PROBLEM REQUIREMENTS: Set down the lines that begin at the top of the records and end with the line containing "推 LaserGunSpee: 水電線圖一定要仔細檢查", and drop every picture.

RECORDS SHOWN:
%%

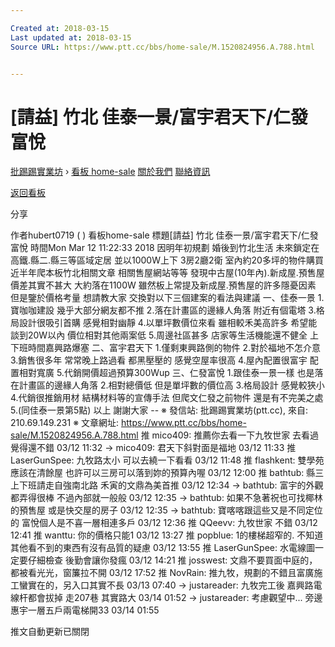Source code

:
 ```yaml
---

Created at: 2018-03-15
Last updated at: 2018-03-15
Source URL: https://www.ptt.cc/bbs/home-sale/M.1520824956.A.788.html


---
```


# [請益] 竹北 佳泰一景/富宇君天下/仁發富悅


[批踢踢實業坊](https://www.ptt.cc/) › [看板 home-sale](https://www.ptt.cc/bbs/home-sale/index.html) [關於我們](https://www.ptt.cc/about.html) [聯絡資訊](https://www.ptt.cc/contact.html)

[返回看板](https://www.ptt.cc/bbs/home-sale/index.html)

分享

作者hubert0719 ( )
看板home-sale
標題\[請益\] 竹北 佳泰一景/富宇君天下/仁發富悅
時間Mon Mar 12 11:22:33 2018
因明年初規劃 婚後到竹北生活 未來鎖定在高鐵.縣二.縣三等區域定居 並以1000W上下 3房2廳2衛 室內約20多坪的物件購買 近半年爬本板竹北相關文章 相關售屋網站等等 發現中古屋(10年內).新成屋.預售屋 價差其實不甚大 大約落在1100W 雖然板上常提及新成屋.預售屋的許多隱憂因素 但是鑒於價格考量 想請教大家 交換對以下三個建案的看法與建議 一、佳泰一景 1.寶咖咖建設 幾乎大部分網友都不推 2.落在計畫區的邊緣人角落 附近有個電塔 3.格局設計很吸引首購 感覺相對幽靜 4.以單坪數價位來看 雖相較禾美高許多 希望能談到20W以內 價位相對其他兩案低 5.周邊社區甚多 店家等生活機能還不健全 上下班時間嘉興路爆塞 二、富宇君天下 1.僅剩東興路側的物件 2.對於福地不怎介意 3.銷售很多年 常常晚上路過看 都黑壓壓的 感覺空屋率很高 4.屋內配置很富宇 配置相對寬廣 5.代銷開價超過預算300Wup 三、仁發富悅 1.跟佳泰一景一樣 也是落在計畫區的邊緣人角落 2.相對總價低 但是單坪數的價位高 3.格局設計 感覺較狹小 4.代銷很推銷用材 結構材料等的宣傳手法 但爬文仁發之前物件 還是有不完美之處 5.(同佳泰一景第5點) 以上 謝謝大家 -- ※ 發信站: 批踢踢實業坊(ptt.cc), 來自: 210.69.149.231 ※ 文章網址: <https://www.ptt.cc/bbs/home-sale/M.1520824956.A.788.html>
推 mico409: 推薦你去看一下九牧世家 去看過覺得還不錯 03/12 11:32
→ mico409: 君天下斜對面是福地 03/12 11:33
推 LaserGunSpee: 九牧路太小 可以去繞一下看看 03/12 11:48
推 flashkent: 雙學苑應該在清餘屋 也許可以三房可以落到妳的預算內喔 03/12 12:00
推 bathtub: 縣三上下班請走自強南北路 禾寅的文鼎為美首推 03/12 12:34
→ bathtub: 富宇的外觀都弄得很棒 不過內部就一般般 03/12 12:35
→ bathtub: 如果不急著祝也可找椰林的預售屋 或是快交屋的房子 03/12 12:35
→ bathtub: 寶喀喀跟這些又是不同定位的 富悅個人是不喜一層相連多戶 03/12 12:36
推 QQeevv: 九牧世家 不錯 03/12 12:41
推 wanttu: 你的價格只能1 03/12 13:27
推 popblue: 1的樓梯超窄的. 不知道其他看不到的東西有沒有品質的疑慮 03/12 13:55
推 LaserGunSpee: 水電線圖一定要仔細檢查 後勤會讓你發瘋 03/12 14:21
推 josswest: 文鼎不要買面中庭的，都被看光光，窗簾拉不開 03/12 17:52
推 NovRain: 推九牧，規劃的不錯且富廣施工蠻實在的，另入口其實不長 03/13 07:40
→ justareader: 九牧完工後 嘉興路電線杆都會拔掉 走207巷 其實路大 03/14 01:52
→ justareader: 考慮觀望中... 旁邊惠宇一層五戶兩電梯開33 03/14 01:55

推文自動更新已關閉

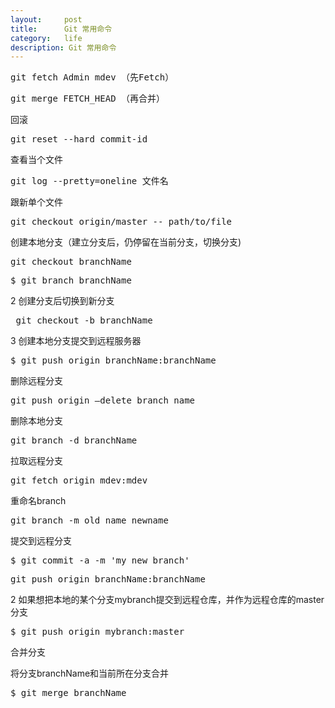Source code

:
 ```yaml
---
layout:     post
title:      Git 常用命令
category:   life
description: Git 常用命令
---
```


<pre class="prettyprint">
git fetch Admin mdev （先Fetch）  
</pre>
<pre class="prettyprint">
git merge FETCH_HEAD （再合并）
</pre>
回滚
<pre class="prettyprint">
git reset --hard commit-id
</pre>
查看当个文件  
<pre class="prettyprint">
git log --pretty=oneline 文件名
</pre>
跟新单个文件  
<pre class="prettyprint">
git checkout origin/master -- path/to/file
</pre>

创建本地分支（建立分支后，仍停留在当前分支，切换分支)
<pre class="prettyprint">
git checkout branchName
</pre>
<pre class="prettyprint">
$ git branch branchName
</pre>
2 创建分支后切换到新分支

<pre class="prettyprint">
 git checkout -b branchName
</pre>
3 创建本地分支提交到远程服务器  


<pre class="prettyprint">
$ git push origin branchName:branchName
</pre>
删除远程分支  
<pre class="prettyprint">
git push origin —delete branch_name
</pre>
删除本地分支  
<pre class="prettyprint">
git branch -d branchName
</pre>
拉取远程分支  
<pre class="prettyprint">
git fetch origin mdev:mdev
</pre>
重命名branch  
<pre class="prettyprint">
git branch -m old name newname
</pre>

提交到远程分支
<pre class="prettyprint">
$ git commit -a -m 'my new branch'
</pre>

<pre class="prettyprint">
git push origin branchName:branchName
</pre>
2 如果想把本地的某个分支mybranch提交到远程仓库，并作为远程仓库的master分支  
<pre class="prettyprint">
$ git push origin mybranch:master
</pre>
合并分支

将分支branchName和当前所在分支合并
<pre class="prettyprint">
$ git merge branchName
</pre>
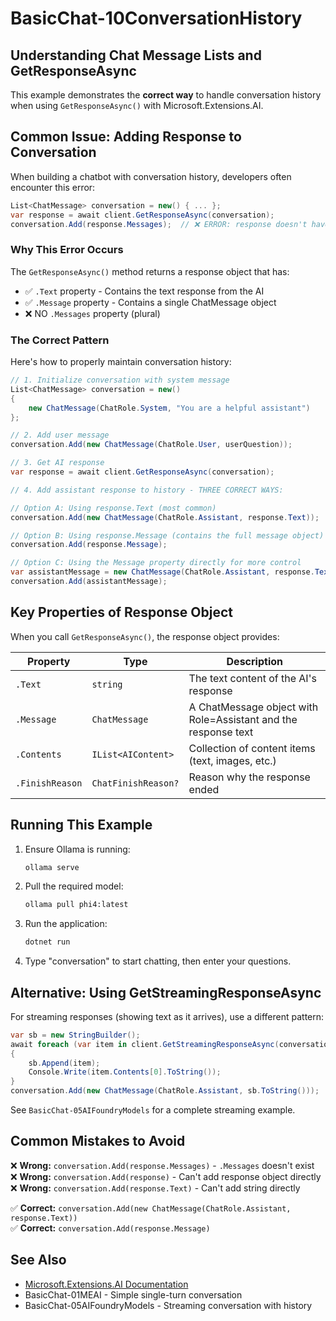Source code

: # BasicChat-10ConversationHistory

## Understanding Chat Message Lists and GetResponseAsync

This example demonstrates the **correct way** to handle conversation history when using `GetResponseAsync()` with Microsoft.Extensions.AI.

## Common Issue: Adding Response to Conversation

When building a chatbot with conversation history, developers often encounter this error:

```csharp
List<ChatMessage> conversation = new() { ... };
var response = await client.GetResponseAsync(conversation);
conversation.Add(response.Messages);  // ❌ ERROR: response doesn't have .Messages property
```

### Why This Error Occurs

The `GetResponseAsync()` method returns a response object that has:
- ✅ `.Text` property - Contains the text response from the AI
- ✅ `.Message` property - Contains a single ChatMessage object
- ❌ NO `.Messages` property (plural)

### The Correct Pattern

Here's how to properly maintain conversation history:

```csharp
// 1. Initialize conversation with system message
List<ChatMessage> conversation = new()
{
    new ChatMessage(ChatRole.System, "You are a helpful assistant")
};

// 2. Add user message
conversation.Add(new ChatMessage(ChatRole.User, userQuestion));

// 3. Get AI response
var response = await client.GetResponseAsync(conversation);

// 4. Add assistant response to history - THREE CORRECT WAYS:

// Option A: Using response.Text (most common)
conversation.Add(new ChatMessage(ChatRole.Assistant, response.Text));

// Option B: Using response.Message (contains the full message object)
conversation.Add(response.Message);

// Option C: Using the Message property directly for more control
var assistantMessage = new ChatMessage(ChatRole.Assistant, response.Text);
conversation.Add(assistantMessage);
```

## Key Properties of Response Object

When you call `GetResponseAsync()`, the response object provides:

| Property | Type | Description |
|----------|------|-------------|
| `.Text` | `string` | The text content of the AI's response |
| `.Message` | `ChatMessage` | A ChatMessage object with Role=Assistant and the response text |
| `.Contents` | `IList<AIContent>` | Collection of content items (text, images, etc.) |
| `.FinishReason` | `ChatFinishReason?` | Reason why the response ended |

## Running This Example

1. Ensure Ollama is running:
   ```bash
   ollama serve
   ```

2. Pull the required model:
   ```bash
   ollama pull phi4:latest
   ```

3. Run the application:
   ```bash
   dotnet run
   ```

4. Type "conversation" to start chatting, then enter your questions.

## Alternative: Using GetStreamingResponseAsync

For streaming responses (showing text as it arrives), use a different pattern:

```csharp
var sb = new StringBuilder();
await foreach (var item in client.GetStreamingResponseAsync(conversation))
{
    sb.Append(item);
    Console.Write(item.Contents[0].ToString());
}
conversation.Add(new ChatMessage(ChatRole.Assistant, sb.ToString()));
```

See `BasicChat-05AIFoundryModels` for a complete streaming example.

## Common Mistakes to Avoid

❌ **Wrong:** `conversation.Add(response.Messages)` - `.Messages` doesn't exist  
❌ **Wrong:** `conversation.Add(response)` - Can't add response object directly  
❌ **Wrong:** `conversation.Add(response.Text)` - Can't add string directly  

✅ **Correct:** `conversation.Add(new ChatMessage(ChatRole.Assistant, response.Text))`  
✅ **Correct:** `conversation.Add(response.Message)`

## See Also

- [Microsoft.Extensions.AI Documentation](https://learn.microsoft.com/dotnet/api/microsoft.extensions.ai)
- BasicChat-01MEAI - Simple single-turn conversation
- BasicChat-05AIFoundryModels - Streaming conversation with history
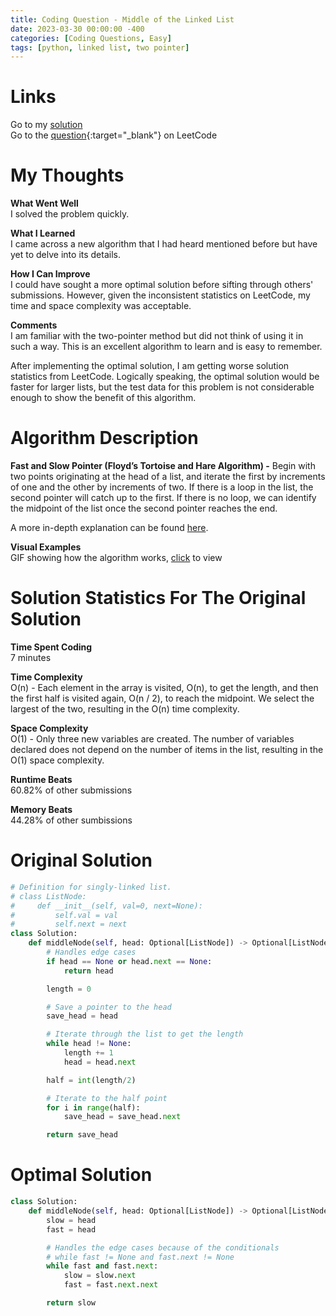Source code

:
 ```yaml
---
title: Coding Question - Middle of the Linked List
date: 2023-03-30 00:00:00 -400
categories: [Coding Questions, Easy]
tags: [python, linked list, two pointer]
---
```


# Links

Go to my [solution](#solution)  
Go to the [question](https://leetcode.com/problems/middle-of-the-linked-list/){:target="\_blank"} on LeetCode

# My Thoughts  

**What Went Well**  
I solved the problem quickly.

**What I Learned**  
I came across a new algorithm that I had heard mentioned before but have yet to delve into its details.

**How I Can Improve**  
I could have sought a more optimal solution before sifting through others' submissions. However, given the inconsistent statistics on LeetCode, my time and space complexity was acceptable.

**Comments**  
I am familiar with the two-pointer method but did not think of using it in such a way. 
This is an excellent algorithm to learn and is easy to remember.  

After implementing the optimal solution, I am getting worse solution statistics from LeetCode. Logically speaking, the optimal solution would be faster for larger lists, but the test data for this problem is not considerable enough to show the benefit of this algorithm.

# Algorithm Description

**Fast and Slow Pointer (Floyd’s Tortoise and Hare Algorithm) -** Begin with two points originating at the head of a list, and iterate the first by increments of one and the other by increments of two. 
If there is a loop in the list, the second pointer will catch up to the first. 
If there is no loop, we can identify the midpoint of the list once the second pointer reaches the end.

A more in-depth explanation can be found [here](https://www.geeksforgeeks.org/how-does-floyds-slow-and-fast-pointers-approach-work/).

**Visual Examples**  
GIF showing how the algorithm works, [click](https://cdn.emre.me/2019-10-23-tortoise-and-hare.gif) to view 

# Solution Statistics For The Original Solution

**Time Spent Coding**  
7 minutes

**Time Complexity**  
O(n) - Each element in the array is visited, O(n), to get the length, and then the first half is visited again, O(n / 2), to reach the midpoint. We select the largest of the two, resulting in the O(n) time complexity.

**Space Complexity**  
O(1) - Only three new variables are created. 
The number of variables declared does not depend on the number of items in the list, resulting in the O(1) space complexity.

**Runtime Beats**  
60.82% of other submissions  

**Memory Beats**  
44.28% of other sumbissions  

# Original Solution  

```python
# Definition for singly-linked list.
# class ListNode:
#     def __init__(self, val=0, next=None):
#         self.val = val
#         self.next = next
class Solution:
    def middleNode(self, head: Optional[ListNode]) -> Optional[ListNode]:
        # Handles edge cases
        if head == None or head.next == None:
            return head

        length = 0

        # Save a pointer to the head
        save_head = head

        # Iterate through the list to get the length
        while head != None:
            length += 1
            head = head.next

        half = int(length/2)

        # Iterate to the half point
        for i in range(half):
            save_head = save_head.next

        return save_head
```

# Optimal Solution

```python
class Solution:
    def middleNode(self, head: Optional[ListNode]) -> Optional[ListNode]:
        slow = head
        fast = head

        # Handles the edge cases because of the conditionals
        # while fast != None and fast.next != None
        while fast and fast.next:
            slow = slow.next
            fast = fast.next.next

        return slow
```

%%

TASK ANSWER:
Source code

:
 ```yaml
---

Created at: 2018-03-15
Last updated at: 2018-03-15
Source URL: https://www.ptt.cc/bbs/home-sale/M.1520824956.A.788.html


---
```


# [請益] 竹北 佳泰一景/富宇君天下/仁發富悅


[批踢踢實業坊](https://www.ptt.cc/) › [看板 home-sale](https://www.ptt.cc/bbs/home-sale/index.html) [關於我們](https://www.ptt.cc/about.html) [聯絡資訊](https://www.ptt.cc/contact.html)

[返回看板](https://www.ptt.cc/bbs/home-sale/index.html)

分享

作者hubert0719 ( )
看板home-sale
標題\[請益\] 竹北 佳泰一景/富宇君天下/仁發富悅
時間Mon Mar 12 11:22:33 2018
因明年初規劃 婚後到竹北生活 未來鎖定在高鐵.縣二.縣三等區域定居 並以1000W上下 3房2廳2衛 室內約20多坪的物件購買 近半年爬本板竹北相關文章 相關售屋網站等等 發現中古屋(10年內).新成屋.預售屋 價差其實不甚大 大約落在1100W 雖然板上常提及新成屋.預售屋的許多隱憂因素 但是鑒於價格考量 想請教大家 交換對以下三個建案的看法與建議 一、佳泰一景 1.寶咖咖建設 幾乎大部分網友都不推 2.落在計畫區的邊緣人角落 附近有個電塔 3.格局設計很吸引首購 感覺相對幽靜 4.以單坪數價位來看 雖相較禾美高許多 希望能談到20W以內 價位相對其他兩案低 5.周邊社區甚多 店家等生活機能還不健全 上下班時間嘉興路爆塞 二、富宇君天下 1.僅剩東興路側的物件 2.對於福地不怎介意 3.銷售很多年 常常晚上路過看 都黑壓壓的 感覺空屋率很高 4.屋內配置很富宇 配置相對寬廣 5.代銷開價超過預算300Wup 三、仁發富悅 1.跟佳泰一景一樣 也是落在計畫區的邊緣人角落 2.相對總價低 但是單坪數的價位高 3.格局設計 感覺較狹小 4.代銷很推銷用材 結構材料等的宣傳手法 但爬文仁發之前物件 還是有不完美之處 5.(同佳泰一景第5點) 以上 謝謝大家 -- ※ 發信站: 批踢踢實業坊(ptt.cc), 來自: 210.69.149.231 ※ 文章網址: <https://www.ptt.cc/bbs/home-sale/M.1520824956.A.788.html>
推 mico409: 推薦你去看一下九牧世家 去看過覺得還不錯 03/12 11:32
→ mico409: 君天下斜對面是福地 03/12 11:33
推 LaserGunSpee: 九牧路太小 可以去繞一下看看 03/12 11:48
推 flashkent: 雙學苑應該在清餘屋 也許可以三房可以落到妳的預算內喔 03/12 12:00
推 bathtub: 縣三上下班請走自強南北路 禾寅的文鼎為美首推 03/12 12:34
→ bathtub: 富宇的外觀都弄得很棒 不過內部就一般般 03/12 12:35
→ bathtub: 如果不急著祝也可找椰林的預售屋 或是快交屋的房子 03/12 12:35
→ bathtub: 寶喀喀跟這些又是不同定位的 富悅個人是不喜一層相連多戶 03/12 12:36
推 QQeevv: 九牧世家 不錯 03/12 12:41
推 wanttu: 你的價格只能1 03/12 13:27
推 popblue: 1的樓梯超窄的. 不知道其他看不到的東西有沒有品質的疑慮 03/12 13:55
推 LaserGunSpee: 水電線圖一定要仔細檢查 後勤會讓你發瘋 03/12 14:21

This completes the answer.